Answer for general case

Let's solve the general case for $n$ even. We say that a segment with endpoints on the $n$ points in the circle is a $k$-segment if it separates the circle into two parts, with the part with the minimum quantity of points having $k-1$ points (for example, any side of the $n$-agon is a $1$-segment, and any diameter is a $n/2$-segment. For $k=1,2,...,n/2$, let $A_k$ be the sum of the numbers in all $k$-segments. We'll proof the following: Lemma 1: If $k_1, \dots, k_l$ are positive integers with $l \ge 3$, $k_1, \dots, k_l < n/2$ and $k_1 + k_2 + \dots +k_l =n$, then $A_{k_1} + \dots + A_{k_l} \le n$. Proof: Consider all the $n$ convex polygons that have $l$ sides $a_1, \dots, a_l$, in clockwise orientation, and such that $a_1$ is a $k_1$-segment, $a_2$ is a $k_2$ segment and so on. Every $k_1$ side appears exactly once on those polygons, Every $k_2$ side appears exactly once on those polygons, and so on. Thus, the sum of the numbers on those $n$ polygons is exactly $A_{k_1} + \dots + A_{k_l}$. But this sum is at most $n$, so $A_{k_1} + \dots + A_{k_l} \le n$. Lemma 2: If $k_1, \dots, k_l$ are positive integers with $l \ge 3$, $k_1, \dots, k_{l-1} < n/2$, $k_l=n/2$ and $k_1 + k_2 + \dots +k_l =n$, then $A_{k_1} + \dots + A_{k_{l-1}}+2A_{k_l} \le n$ Proof: Similar to Lemma 1, but you must note that each $n/2$-segment appears twice on the $n$ polygons, instead of once.
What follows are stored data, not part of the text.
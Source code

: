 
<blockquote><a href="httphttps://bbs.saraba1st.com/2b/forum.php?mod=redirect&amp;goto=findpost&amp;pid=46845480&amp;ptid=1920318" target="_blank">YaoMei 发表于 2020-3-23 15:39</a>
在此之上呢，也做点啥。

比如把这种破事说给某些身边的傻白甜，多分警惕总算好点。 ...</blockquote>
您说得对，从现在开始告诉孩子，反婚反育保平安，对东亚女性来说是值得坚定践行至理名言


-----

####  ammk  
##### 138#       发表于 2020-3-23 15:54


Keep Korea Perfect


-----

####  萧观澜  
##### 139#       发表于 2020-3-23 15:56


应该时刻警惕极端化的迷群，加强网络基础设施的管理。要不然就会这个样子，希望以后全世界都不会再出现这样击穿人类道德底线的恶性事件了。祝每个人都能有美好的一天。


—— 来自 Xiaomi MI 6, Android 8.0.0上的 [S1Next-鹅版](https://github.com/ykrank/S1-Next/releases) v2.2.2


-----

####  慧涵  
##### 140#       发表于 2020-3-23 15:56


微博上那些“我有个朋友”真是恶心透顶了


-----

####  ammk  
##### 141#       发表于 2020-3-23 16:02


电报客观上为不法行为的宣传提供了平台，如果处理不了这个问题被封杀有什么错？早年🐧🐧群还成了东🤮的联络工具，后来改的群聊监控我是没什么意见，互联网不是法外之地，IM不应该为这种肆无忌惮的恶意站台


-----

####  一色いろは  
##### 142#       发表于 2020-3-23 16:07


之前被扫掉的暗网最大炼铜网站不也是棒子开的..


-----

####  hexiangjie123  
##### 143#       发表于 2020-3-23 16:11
With that in mind, we have that, from Lemma 1, $A_t+A_{n/2-t}+A_t+A_{n/2-t} \le n$, for all $t=2,3,...,n/2-1$, hence $A_t+A_{n/2-t} \le n/2$, and summing this from $t=2$ to $t=n/2-1$, we have, calling $S=A_1+A_2+...+A_{n/2}$ $(S-A_1-A_{n/2})+(S-A_{n/2-1}-A_{n/2}) \le (n/2-2).n/2 \Rightarrow$ $\Rightarrow 2S \le n^2/4 +(A_1 + A_{n/2-1} +A_{n/2}-n)$ But from Lemma 2, $A_1 + A_{n/2-1} +A_{n/2} \le n$, where we finnaly get $2S \le n^2/4 \Rightarrow S \le n^2/8$. The maximum is really $n^2/8$, because if each $k$-segment have $k/n$ written on it, every polygon'll have the sum of the numbers on their sides at most 1, because if the polygon contains the center of the circunference, it's easy to see that the sum is exactly 1, and if not, the sum will be twice the number of points of the minor arc determined by the longest side (includind vértices), and that's at most 1. Now, notice that $A_1=1; A_2=2; ...;A_{n/2-1}=n/2-1$ and $A_{n/2}=n/4$. Therefore, the sum of all numbers is $(n/2-1)(n/2)/2+n/4=n^2/8$, finishing the problem.